The Federal Court stepped in to stop the Canadian government from deporting a Roma woman Monika and her 10-year-old daughter, Alexa, to Hungary. The stay will last until the end of the school year or the end of the judicial proceedings. The judgement came in the wake of protests organised by community groups, including Solidarity Across Borders on March 25, in front of the holocaust museum in Montreal, Canada. The authorities had ordered Monica and her child, who have been in Canada for almost 10 years, to leave the country before March 28. The community groups said that the deportation threatens the safety of Monica and Alexa due to the increasing neo-Nazi violence against Roma population in Hungary and across Europe.
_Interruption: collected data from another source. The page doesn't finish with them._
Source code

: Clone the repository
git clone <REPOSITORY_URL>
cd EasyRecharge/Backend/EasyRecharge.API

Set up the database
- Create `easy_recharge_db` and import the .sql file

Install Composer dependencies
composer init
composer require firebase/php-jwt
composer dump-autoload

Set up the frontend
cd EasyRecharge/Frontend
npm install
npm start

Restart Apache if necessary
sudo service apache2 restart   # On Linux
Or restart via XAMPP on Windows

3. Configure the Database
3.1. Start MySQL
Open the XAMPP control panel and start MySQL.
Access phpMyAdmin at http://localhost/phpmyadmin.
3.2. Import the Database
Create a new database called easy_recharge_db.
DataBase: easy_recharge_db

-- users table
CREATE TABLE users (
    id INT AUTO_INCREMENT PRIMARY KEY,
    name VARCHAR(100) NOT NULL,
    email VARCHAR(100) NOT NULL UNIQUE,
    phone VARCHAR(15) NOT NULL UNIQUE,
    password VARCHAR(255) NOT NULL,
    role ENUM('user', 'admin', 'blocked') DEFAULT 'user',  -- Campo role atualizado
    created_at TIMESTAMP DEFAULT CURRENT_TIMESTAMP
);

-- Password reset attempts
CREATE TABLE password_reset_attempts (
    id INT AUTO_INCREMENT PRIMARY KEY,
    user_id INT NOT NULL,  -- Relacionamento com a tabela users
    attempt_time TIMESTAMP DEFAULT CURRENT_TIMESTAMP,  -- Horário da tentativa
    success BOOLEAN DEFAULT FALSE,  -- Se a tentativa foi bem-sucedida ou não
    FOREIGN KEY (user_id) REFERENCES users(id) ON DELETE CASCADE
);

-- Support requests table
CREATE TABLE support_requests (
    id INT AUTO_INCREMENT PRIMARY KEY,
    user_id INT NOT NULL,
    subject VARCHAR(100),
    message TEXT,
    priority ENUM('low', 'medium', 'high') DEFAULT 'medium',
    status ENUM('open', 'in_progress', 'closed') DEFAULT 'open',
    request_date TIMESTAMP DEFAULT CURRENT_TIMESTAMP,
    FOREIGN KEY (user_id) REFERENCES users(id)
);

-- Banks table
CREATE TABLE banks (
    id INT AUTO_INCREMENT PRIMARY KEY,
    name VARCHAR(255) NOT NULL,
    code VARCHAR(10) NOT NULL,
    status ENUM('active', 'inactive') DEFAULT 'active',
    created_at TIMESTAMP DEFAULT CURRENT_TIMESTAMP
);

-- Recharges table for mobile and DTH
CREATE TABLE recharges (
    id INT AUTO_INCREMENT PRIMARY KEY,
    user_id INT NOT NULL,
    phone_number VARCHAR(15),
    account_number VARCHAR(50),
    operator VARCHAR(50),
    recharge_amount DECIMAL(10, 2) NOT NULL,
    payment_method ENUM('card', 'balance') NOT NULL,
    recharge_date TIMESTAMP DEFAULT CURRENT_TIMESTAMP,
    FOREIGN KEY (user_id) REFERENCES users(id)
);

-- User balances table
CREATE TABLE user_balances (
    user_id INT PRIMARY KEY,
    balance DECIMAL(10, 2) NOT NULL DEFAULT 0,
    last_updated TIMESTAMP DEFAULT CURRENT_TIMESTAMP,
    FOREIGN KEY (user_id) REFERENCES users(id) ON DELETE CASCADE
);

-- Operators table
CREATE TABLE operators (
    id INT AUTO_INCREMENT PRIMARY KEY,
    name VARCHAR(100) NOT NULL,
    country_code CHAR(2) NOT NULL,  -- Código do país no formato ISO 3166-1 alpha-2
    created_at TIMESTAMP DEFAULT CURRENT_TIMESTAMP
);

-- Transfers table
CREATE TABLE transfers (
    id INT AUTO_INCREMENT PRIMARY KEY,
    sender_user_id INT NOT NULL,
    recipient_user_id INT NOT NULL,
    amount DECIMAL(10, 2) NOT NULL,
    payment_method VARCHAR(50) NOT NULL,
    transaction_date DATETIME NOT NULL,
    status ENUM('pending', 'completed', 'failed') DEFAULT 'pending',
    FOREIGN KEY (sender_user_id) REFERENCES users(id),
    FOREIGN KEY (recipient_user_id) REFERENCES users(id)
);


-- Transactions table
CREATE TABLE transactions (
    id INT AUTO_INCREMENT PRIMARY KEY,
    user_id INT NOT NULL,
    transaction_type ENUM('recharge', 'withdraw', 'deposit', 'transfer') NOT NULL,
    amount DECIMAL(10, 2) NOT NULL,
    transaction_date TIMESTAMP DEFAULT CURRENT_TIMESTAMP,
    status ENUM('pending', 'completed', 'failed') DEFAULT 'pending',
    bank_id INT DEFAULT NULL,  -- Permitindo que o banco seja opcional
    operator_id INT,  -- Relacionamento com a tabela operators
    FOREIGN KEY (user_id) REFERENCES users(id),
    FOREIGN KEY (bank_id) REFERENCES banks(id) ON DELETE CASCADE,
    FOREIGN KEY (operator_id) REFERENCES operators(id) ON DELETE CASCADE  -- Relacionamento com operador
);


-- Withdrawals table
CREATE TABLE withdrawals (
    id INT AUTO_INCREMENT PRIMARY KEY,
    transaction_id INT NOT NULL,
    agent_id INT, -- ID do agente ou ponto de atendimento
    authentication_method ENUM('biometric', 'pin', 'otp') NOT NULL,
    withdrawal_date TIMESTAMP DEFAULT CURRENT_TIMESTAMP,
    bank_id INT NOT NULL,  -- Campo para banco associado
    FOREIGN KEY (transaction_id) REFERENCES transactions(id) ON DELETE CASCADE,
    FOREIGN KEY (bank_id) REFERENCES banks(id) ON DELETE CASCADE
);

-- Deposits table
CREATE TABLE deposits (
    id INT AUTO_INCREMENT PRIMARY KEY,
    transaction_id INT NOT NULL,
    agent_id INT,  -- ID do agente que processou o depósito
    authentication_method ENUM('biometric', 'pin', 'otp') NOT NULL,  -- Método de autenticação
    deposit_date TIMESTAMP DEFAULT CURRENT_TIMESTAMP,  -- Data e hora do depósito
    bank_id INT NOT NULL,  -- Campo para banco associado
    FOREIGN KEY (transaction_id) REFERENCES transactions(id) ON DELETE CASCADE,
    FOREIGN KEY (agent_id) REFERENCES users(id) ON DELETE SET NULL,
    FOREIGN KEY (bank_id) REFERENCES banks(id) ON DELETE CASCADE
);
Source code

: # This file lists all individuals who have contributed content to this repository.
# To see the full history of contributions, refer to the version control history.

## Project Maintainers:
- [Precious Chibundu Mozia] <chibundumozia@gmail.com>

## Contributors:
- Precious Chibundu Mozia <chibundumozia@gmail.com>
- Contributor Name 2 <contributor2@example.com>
While addressing the gathering, Philippe Desmarais, a member of a community group that supports the family, had said, “The racism that Alexa will suffer in Hungary as a Roma child is very well documented. That’s why her mother and all her mother’s family left Hungary. Alexa and her mother Monika have been living in Canada for 10 years. Monika herself was only 18 when she came here. They do not have anyone in Hungary. There is no possible justification for treating this child in this way. It is against all forms of humanity. Ministers Hussen and Goodale must step in now.”
Earlier, the Canada Border Services Agency had refused a request to even allow Alexa to finish her school year in Canada. In 2013, Monika’s claim for refugee status was denied, following the “Protecting Canada’s Immigration System Act”, or Bill C-31. The new bill, passed in 2012, gave high discretionary powers to the ministry in charge to decide on the acceptability of refugee groups. Following this, the then immigration minister, Jason Kenney, from the Conservative Party singled out Roma asylum-seekers, alleging that the Roma community has been “abusing” the refugee system to come to Canada. The bill has been severely criticized by various human rights organizations.
Hungary was added to a list of “Safe Countries” in the refugee bill C-31 in December 2012, which has made refugee claims for the Roma people much harder.
Monica reached Canada in 2009, after she fled from Hungary fearing the persecution of the itinerant community called Romas by neo-Nazis in Europe. The situation has changed since, but the underlying discrimination against Romas in the country has not materially altered. The neo-Nazi movement is still active there, as it is in other parts of the world.